Set down exactly the lines in the records below that run from the line with "TOC for 9.2.5" to the line with "world map button.", inclusive, and nothing more.
====== Records for this exercise
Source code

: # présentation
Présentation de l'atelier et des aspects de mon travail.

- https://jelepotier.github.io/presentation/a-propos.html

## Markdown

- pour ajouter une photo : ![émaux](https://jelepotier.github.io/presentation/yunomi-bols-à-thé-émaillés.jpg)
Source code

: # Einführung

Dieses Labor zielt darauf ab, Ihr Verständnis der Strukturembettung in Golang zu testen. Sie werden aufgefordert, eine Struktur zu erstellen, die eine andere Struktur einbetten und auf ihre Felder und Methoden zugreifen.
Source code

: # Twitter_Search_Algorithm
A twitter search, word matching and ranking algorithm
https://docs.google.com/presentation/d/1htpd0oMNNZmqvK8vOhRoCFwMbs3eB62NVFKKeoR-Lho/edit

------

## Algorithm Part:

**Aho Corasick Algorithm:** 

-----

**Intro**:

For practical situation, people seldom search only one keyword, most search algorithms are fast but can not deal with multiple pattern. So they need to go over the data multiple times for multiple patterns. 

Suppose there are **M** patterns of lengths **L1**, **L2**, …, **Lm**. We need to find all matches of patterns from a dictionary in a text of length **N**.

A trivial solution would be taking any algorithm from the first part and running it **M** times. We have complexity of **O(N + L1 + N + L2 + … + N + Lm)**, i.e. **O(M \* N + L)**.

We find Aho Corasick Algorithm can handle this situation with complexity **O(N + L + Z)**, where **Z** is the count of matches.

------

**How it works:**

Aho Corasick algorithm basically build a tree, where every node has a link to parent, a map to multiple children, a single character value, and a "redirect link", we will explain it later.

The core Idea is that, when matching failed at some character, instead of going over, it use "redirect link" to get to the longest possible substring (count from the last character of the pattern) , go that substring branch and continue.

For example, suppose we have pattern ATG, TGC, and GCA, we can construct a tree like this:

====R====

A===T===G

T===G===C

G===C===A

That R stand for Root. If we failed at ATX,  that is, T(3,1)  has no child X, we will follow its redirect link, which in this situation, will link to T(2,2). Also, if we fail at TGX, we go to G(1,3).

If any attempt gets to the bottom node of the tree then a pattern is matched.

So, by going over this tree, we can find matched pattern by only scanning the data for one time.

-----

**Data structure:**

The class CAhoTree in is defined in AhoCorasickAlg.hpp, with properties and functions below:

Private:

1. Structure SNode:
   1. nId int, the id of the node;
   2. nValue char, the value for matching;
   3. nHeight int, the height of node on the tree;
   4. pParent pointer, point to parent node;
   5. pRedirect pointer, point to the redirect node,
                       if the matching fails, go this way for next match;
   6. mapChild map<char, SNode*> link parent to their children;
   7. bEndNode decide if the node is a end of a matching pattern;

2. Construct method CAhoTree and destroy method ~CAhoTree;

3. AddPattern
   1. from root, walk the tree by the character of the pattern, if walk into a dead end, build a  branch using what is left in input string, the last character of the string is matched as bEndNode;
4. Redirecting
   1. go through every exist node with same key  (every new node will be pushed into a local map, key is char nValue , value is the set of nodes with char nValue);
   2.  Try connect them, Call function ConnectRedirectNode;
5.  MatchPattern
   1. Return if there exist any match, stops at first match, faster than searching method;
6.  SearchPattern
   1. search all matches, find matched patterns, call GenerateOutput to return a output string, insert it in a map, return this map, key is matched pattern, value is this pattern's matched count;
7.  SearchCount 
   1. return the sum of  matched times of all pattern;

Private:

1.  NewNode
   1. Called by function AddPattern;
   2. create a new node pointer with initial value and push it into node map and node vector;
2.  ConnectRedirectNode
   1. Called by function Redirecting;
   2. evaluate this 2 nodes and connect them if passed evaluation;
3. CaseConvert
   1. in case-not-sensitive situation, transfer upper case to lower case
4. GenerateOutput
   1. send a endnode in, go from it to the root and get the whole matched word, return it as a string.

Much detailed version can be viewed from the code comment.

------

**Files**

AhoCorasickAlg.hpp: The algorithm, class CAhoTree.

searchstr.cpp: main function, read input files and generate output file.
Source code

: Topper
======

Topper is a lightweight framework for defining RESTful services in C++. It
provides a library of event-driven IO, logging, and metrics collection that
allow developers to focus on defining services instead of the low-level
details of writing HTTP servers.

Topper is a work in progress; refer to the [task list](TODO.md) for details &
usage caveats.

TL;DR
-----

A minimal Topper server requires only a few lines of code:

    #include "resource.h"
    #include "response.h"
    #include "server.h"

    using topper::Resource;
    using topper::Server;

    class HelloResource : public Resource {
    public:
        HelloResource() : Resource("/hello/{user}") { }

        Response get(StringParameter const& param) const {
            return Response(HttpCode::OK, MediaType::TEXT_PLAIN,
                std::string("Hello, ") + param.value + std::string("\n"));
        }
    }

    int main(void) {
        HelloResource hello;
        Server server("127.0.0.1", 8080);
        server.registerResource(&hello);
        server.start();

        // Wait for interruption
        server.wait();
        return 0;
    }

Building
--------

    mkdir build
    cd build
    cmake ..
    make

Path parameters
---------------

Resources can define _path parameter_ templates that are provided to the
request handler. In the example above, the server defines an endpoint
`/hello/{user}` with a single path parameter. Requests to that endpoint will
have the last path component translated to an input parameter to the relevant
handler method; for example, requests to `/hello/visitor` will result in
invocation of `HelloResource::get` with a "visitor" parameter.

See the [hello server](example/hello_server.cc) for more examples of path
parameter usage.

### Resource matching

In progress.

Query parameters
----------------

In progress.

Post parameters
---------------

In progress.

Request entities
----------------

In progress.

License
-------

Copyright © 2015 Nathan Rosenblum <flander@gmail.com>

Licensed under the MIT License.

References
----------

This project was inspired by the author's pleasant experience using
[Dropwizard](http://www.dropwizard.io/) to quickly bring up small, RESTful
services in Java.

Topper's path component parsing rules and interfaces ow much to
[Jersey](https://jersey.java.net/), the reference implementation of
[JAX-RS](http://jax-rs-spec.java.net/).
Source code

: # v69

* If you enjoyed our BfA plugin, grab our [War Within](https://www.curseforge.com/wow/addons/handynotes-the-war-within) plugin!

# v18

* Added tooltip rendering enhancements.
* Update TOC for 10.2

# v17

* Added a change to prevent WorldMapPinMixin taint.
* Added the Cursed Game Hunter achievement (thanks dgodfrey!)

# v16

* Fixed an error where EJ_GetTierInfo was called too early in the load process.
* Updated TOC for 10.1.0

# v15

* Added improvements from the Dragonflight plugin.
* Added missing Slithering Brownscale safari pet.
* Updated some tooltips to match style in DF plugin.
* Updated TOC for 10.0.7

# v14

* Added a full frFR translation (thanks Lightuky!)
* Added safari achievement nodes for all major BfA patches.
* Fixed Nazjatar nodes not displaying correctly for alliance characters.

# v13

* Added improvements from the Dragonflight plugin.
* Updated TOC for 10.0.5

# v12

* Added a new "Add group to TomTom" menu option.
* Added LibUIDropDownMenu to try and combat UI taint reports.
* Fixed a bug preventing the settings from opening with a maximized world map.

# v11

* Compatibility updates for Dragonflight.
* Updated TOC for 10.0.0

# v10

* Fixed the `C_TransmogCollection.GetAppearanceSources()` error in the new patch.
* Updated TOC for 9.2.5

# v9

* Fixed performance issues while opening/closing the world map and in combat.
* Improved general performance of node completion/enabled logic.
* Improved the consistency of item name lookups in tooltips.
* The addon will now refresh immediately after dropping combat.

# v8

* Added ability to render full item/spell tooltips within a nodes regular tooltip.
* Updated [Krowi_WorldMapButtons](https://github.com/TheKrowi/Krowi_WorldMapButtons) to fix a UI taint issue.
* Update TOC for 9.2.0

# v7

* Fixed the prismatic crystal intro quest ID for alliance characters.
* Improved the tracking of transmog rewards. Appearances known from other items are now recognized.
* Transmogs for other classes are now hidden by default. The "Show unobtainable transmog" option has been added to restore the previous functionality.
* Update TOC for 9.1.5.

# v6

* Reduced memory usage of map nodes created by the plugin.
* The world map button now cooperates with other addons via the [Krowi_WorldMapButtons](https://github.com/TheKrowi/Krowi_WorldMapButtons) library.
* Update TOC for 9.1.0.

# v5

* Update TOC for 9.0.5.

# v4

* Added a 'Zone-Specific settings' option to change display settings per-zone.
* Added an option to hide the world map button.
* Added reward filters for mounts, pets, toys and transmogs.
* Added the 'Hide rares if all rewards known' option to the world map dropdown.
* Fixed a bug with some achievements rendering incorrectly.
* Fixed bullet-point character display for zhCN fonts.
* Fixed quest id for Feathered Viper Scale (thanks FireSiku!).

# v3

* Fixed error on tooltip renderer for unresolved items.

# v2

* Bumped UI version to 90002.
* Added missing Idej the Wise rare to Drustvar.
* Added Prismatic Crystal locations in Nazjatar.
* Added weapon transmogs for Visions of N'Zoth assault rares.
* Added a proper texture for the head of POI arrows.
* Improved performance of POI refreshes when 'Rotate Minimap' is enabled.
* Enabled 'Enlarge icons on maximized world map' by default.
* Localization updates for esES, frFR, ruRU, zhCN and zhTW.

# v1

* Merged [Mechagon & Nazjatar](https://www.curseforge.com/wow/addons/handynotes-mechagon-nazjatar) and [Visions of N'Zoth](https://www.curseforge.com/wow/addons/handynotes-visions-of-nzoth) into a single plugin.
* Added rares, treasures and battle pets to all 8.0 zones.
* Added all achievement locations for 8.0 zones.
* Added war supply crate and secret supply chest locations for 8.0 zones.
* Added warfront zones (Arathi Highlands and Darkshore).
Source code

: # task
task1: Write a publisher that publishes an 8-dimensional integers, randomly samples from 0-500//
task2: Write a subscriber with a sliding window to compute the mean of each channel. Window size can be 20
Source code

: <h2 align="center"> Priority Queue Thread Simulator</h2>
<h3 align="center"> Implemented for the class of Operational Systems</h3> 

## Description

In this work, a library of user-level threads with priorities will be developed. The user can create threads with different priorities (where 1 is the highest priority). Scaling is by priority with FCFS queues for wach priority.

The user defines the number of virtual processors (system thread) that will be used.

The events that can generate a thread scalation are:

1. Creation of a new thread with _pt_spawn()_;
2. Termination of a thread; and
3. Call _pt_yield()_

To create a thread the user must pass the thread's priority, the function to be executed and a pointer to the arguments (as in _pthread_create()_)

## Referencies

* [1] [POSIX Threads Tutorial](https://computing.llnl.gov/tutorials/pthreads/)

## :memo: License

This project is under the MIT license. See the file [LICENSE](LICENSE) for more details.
============
Problem solution -
* Updated TOC for 9.2.5

# v9

* Fixed performance issues while opening/closing the world map and in combat.
* Improved general performance of node completion/enabled logic.
* Improved the consistency of item name lookups in tooltips.
* The addon will now refresh immediately after dropping combat.

# v8

* Added ability to render full item/spell tooltips within a nodes regular tooltip.
* Updated [Krowi_WorldMapButtons](https://github.com/TheKrowi/Krowi_WorldMapButtons) to fix a UI taint issue.
* Update TOC for 9.2.0

# v7

* Fixed the prismatic crystal intro quest ID for alliance characters.
* Improved the tracking of transmog rewards. Appearances known from other items are now recognized.
* Transmogs for other classes are now hidden by default. The "Show unobtainable transmog" option has been added to restore the previous functionality.
* Update TOC for 9.1.5.

# v6

* Reduced memory usage of map nodes created by the plugin.
* The world map button now cooperates with other addons via the [Krowi_WorldMapButtons](https://github.com/TheKrowi/Krowi_WorldMapButtons) library.
* Update TOC for 9.1.0.

# v5

* Update TOC for 9.0.5.

# v4

* Added a 'Zone-Specific settings' option to change display settings per-zone.
* Added an option to hide the world map button.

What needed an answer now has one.